Some Advanced MacOS Stuff / by Joseph Palumbo

I've been using MacOS since 10.4 (Tiger) and it is, by far, my favorite operating system. Here are some of my favorite tips and tricks most new users don't know about.

Change file type for screenshots

Pressing CMD + SHIFT + 3 or CMD + SHIFT + 4 to use MacOS' native screen capture feature produces high resolution, but bulky, .PNG files.

Rather than convert each file one-by-one, you can change the default filetype MacOS uses to save these files.

In terminal, type the following command to switch to .JPG:

$ defaults write com.apple.screencapture type jpg

You can also switch the file type to .TIFF or .PDF if you need to. But the .JPG produces much smaller files with similar quality and resolution.

Encrypt a file openssl from Terminal

You can encrypt a file (image, document, pdf, etc.) directly from the terminal using the openssl command.

Let's say we had a picture we wanted to securely send via email. We can encrypt it using Terminal.app and the openssl cryptography toolkit.

Here is the command:

$ openssl enc -aes-256-cbc -e -in /Users/palumbo/Desktop/white\ jeep.JPG -out /Users/palumbo/Desktop/safe_image.jpg

After running the command, you must also set a password for the file. You then get a password-protected, encrypted file.
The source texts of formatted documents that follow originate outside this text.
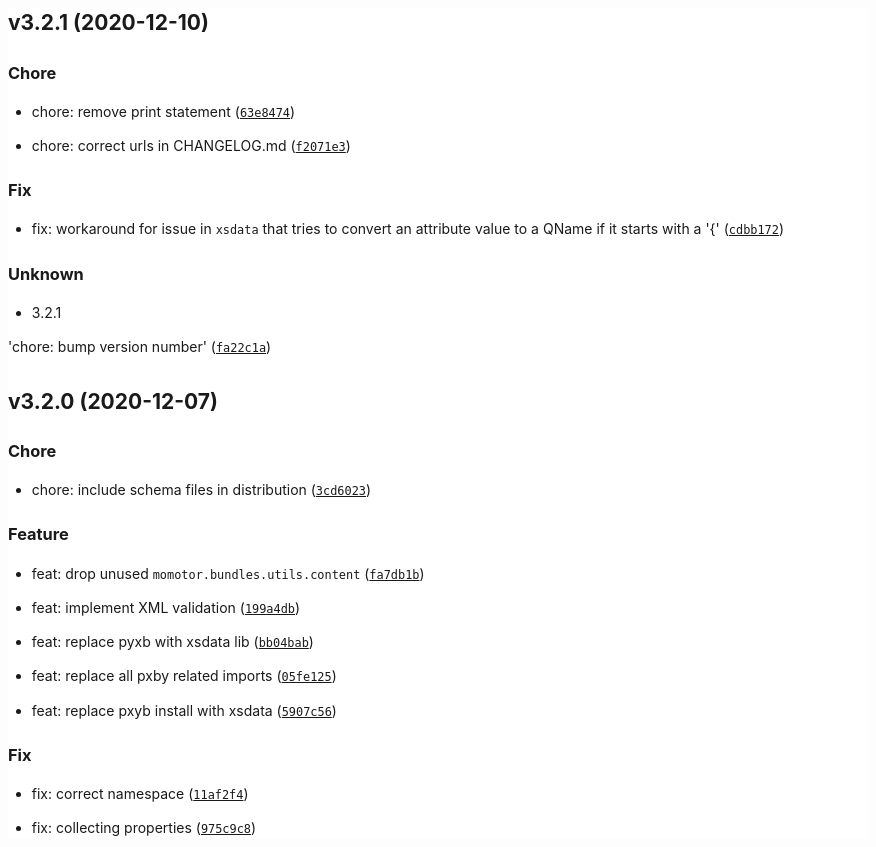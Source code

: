 
## v3.2.1 (2020-12-10)

### Chore

* chore: remove print statement ([`63e8474`](https://gitlab.tue.nl/momotor/engine-py3/momotor-bundles/-/commit/63e847471d8cd8c51685784b9d96f770823c9244))

* chore: correct urls in CHANGELOG.md ([`f2071e3`](https://gitlab.tue.nl/momotor/engine-py3/momotor-bundles/-/commit/f2071e37a558987cefcae8ad316cf9f2a25a9f23))

### Fix

* fix: workaround for issue in `xsdata` that tries to convert an attribute value to a QName if it starts with a &#39;{&#39; ([`cdbb172`](https://gitlab.tue.nl/momotor/engine-py3/momotor-bundles/-/commit/cdbb1727ace9c39a094e627b0f2b0cfad1351bfa))

### Unknown

* 3.2.1

&#39;chore: bump version number&#39; ([`fa22c1a`](https://gitlab.tue.nl/momotor/engine-py3/momotor-bundles/-/commit/fa22c1aa23363a08c33fe3ed40e32b0507686796))


## v3.2.0 (2020-12-07)

### Chore

* chore: include schema files in distribution ([`3cd6023`](https://gitlab.tue.nl/momotor/engine-py3/momotor-bundles/-/commit/3cd602357f612c97dc6f64297e4743766beb7dad))

### Feature

* feat: drop unused `momotor.bundles.utils.content` ([`fa7db1b`](https://gitlab.tue.nl/momotor/engine-py3/momotor-bundles/-/commit/fa7db1b044e0e699496ae10d9374376b906cf9ff))

* feat: implement XML validation ([`199a4db`](https://gitlab.tue.nl/momotor/engine-py3/momotor-bundles/-/commit/199a4db1adf80a0e29b47b8f416e36f46a3ae65e))

* feat: replace pyxb with xsdata lib ([`bb04bab`](https://gitlab.tue.nl/momotor/engine-py3/momotor-bundles/-/commit/bb04babba57b10724773b17e8b4bc1f7ad6e3d09))

* feat: replace all pxby related imports ([`05fe125`](https://gitlab.tue.nl/momotor/engine-py3/momotor-bundles/-/commit/05fe1257629bacf05d03ede5ce851e2be58c27a5))

* feat: replace pxyb install with xsdata ([`5907c56`](https://gitlab.tue.nl/momotor/engine-py3/momotor-bundles/-/commit/5907c56442d3624e36262d3515aae6249ce3eb09))

### Fix

* fix: correct namespace ([`11af2f4`](https://gitlab.tue.nl/momotor/engine-py3/momotor-bundles/-/commit/11af2f4f316c3089ca36312a510eb2e4980d92f2))

* fix: collecting properties ([`975c9c8`](https://gitlab.tue.nl/momotor/engine-py3/momotor-bundles/-/commit/975c9c8b0f6ec47597087bd811fd7a0402210a95))
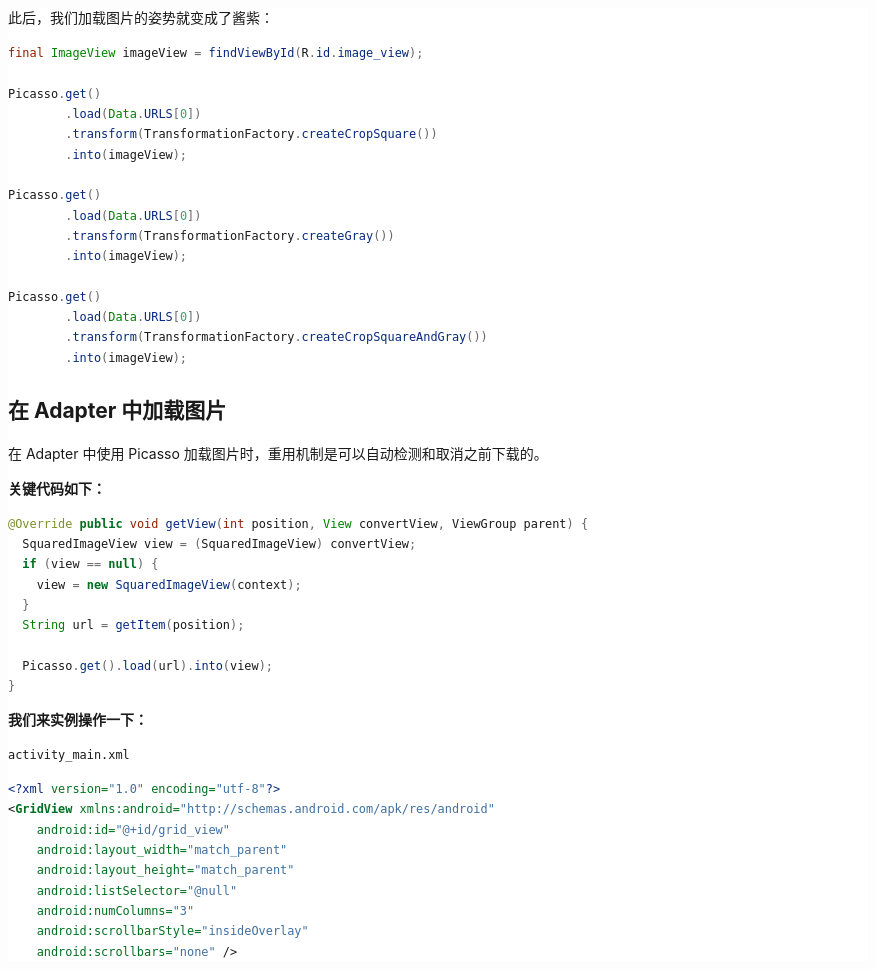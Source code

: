 此后，我们加载图片的姿势就变成了酱紫：

```java
final ImageView imageView = findViewById(R.id.image_view);

Picasso.get()
        .load(Data.URLS[0])
        .transform(TransformationFactory.createCropSquare())
        .into(imageView);

Picasso.get()
        .load(Data.URLS[0])
        .transform(TransformationFactory.createGray())
        .into(imageView);

Picasso.get()
        .load(Data.URLS[0])
        .transform(TransformationFactory.createCropSquareAndGray())
        .into(imageView);
```

## 在 Adapter 中加载图片

在 Adapter 中使用 Picasso 加载图片时，重用机制是可以自动检测和取消之前下载的。

**关键代码如下：**

```java
@Override public void getView(int position, View convertView, ViewGroup parent) {
  SquaredImageView view = (SquaredImageView) convertView;
  if (view == null) {
    view = new SquaredImageView(context);
  }
  String url = getItem(position);

  Picasso.get().load(url).into(view);
}
```

**我们来实例操作一下：**

`activity_main.xml` 

```xml
<?xml version="1.0" encoding="utf-8"?>
<GridView xmlns:android="http://schemas.android.com/apk/res/android"
    android:id="@+id/grid_view"
    android:layout_width="match_parent"
    android:layout_height="match_parent"
    android:listSelector="@null"
    android:numColumns="3"
    android:scrollbarStyle="insideOverlay"
    android:scrollbars="none" />
```
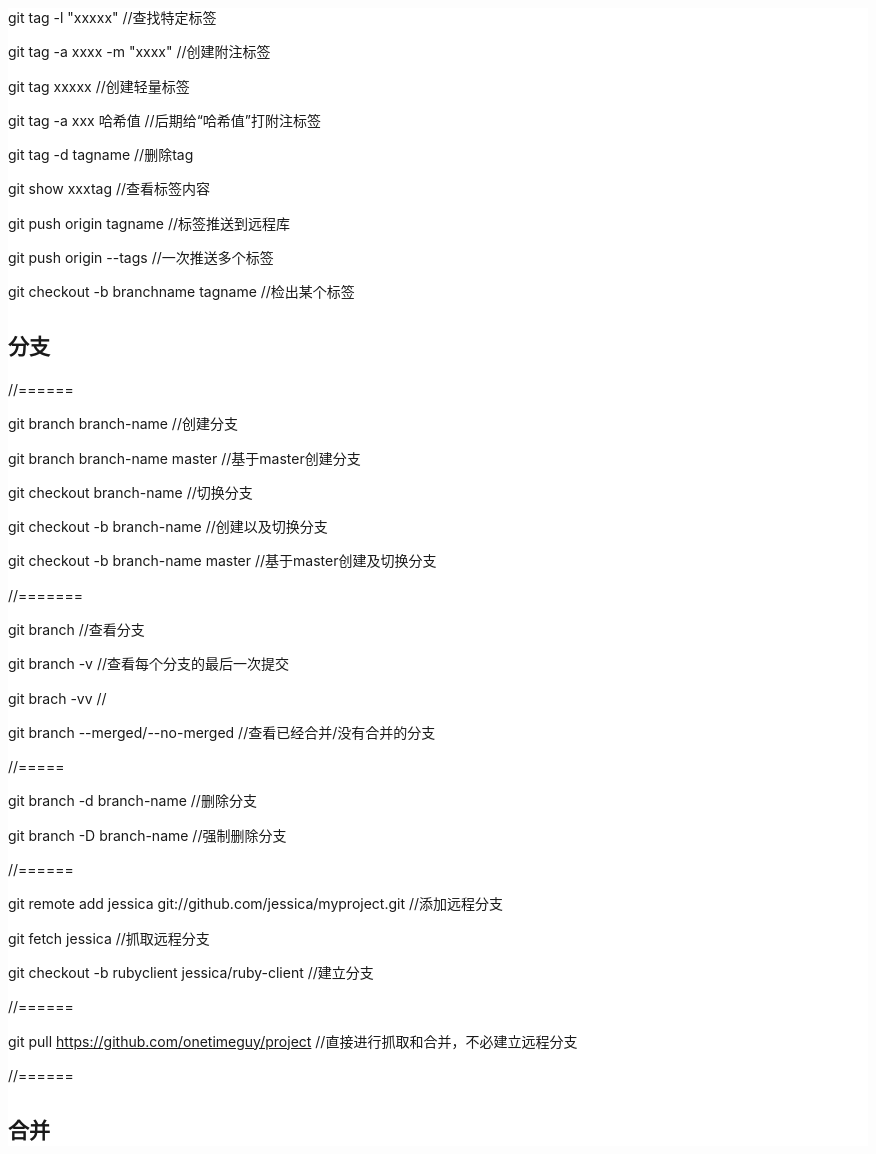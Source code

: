 git tag -l "xxxxx" //查找特定标签

git tag -a xxxx -m "xxxx"  //创建附注标签

git tag xxxxx   //创建轻量标签

git tag -a xxx 哈希值   //后期给“哈希值”打附注标签

git tag -d tagname //删除tag

git show xxxtag   //查看标签内容

git push origin tagname  //标签推送到远程库

git push origin --tags   //一次推送多个标签

git checkout -b branchname tagname //检出某个标签

## 分支

//======

git branch branch-name     //创建分支

git branch branch-name master //基于master创建分支

git checkout branch-name   //切换分支

git checkout -b branch-name  //创建以及切换分支

git checkout -b branch-name master //基于master创建及切换分支

//=======

git branch  //查看分支

git branch -v //查看每个分支的最后一次提交

git brach -vv  //

git branch --merged/--no-merged   //查看已经合并/没有合并的分支

//=====

git branch -d branch-name  //删除分支

git branch -D branch-name  //强制删除分支

//======

git remote add jessica git://github.com/jessica/myproject.git //添加远程分支
 
git fetch jessica  //抓取远程分支

git checkout -b rubyclient jessica/ruby-client //建立分支

//======

git pull https://github.com/onetimeguy/project  //直接进行抓取和合并，不必建立远程分支

//======

## 合并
To unencrypt the same file, run the same command, but with the -d flag for "decrypt" instead of the -e flag for "encrypt".

openssl enc -aes-256-cbc -d -in /Users/palumbo/Desktop/safe_image.jpg

Notice the -d flag for "decrypt" instead of -e for "encrypt".

Change software update frequency

By default, MacOS only checks for software updates once every 7 days. You can change this using the following command:

$ defaults write com.apple.SoftwareUpdate ScheduleFrequency int 1

Caffeine from the Terminal

There are times when we don't want out computer to fall asleep. Traditionally I've used a great menu bar app called Caffeine to accomplish this, but I recently learned that the same thing can be done right from the terminal.

The command? caffeinate

As long as the Terminal window stays open and keeps running this command, you Mac will stay awake.

To allow you Mac to go to sleep, close the window or type cntrl + c.

You can also, tell you Mac to stay awake for a specified period of time like this:

$ caffeine -t 3600 &

The ampersand at the end of the command tells Terminal to run it in the background. If you want to end the utility before the specified time, you can do so by issuing the kill command for the reference process ID or simply killall caffeinate.

You can find more information about the caffeinate command by reading the man page or checking out this post on osxdaily.com.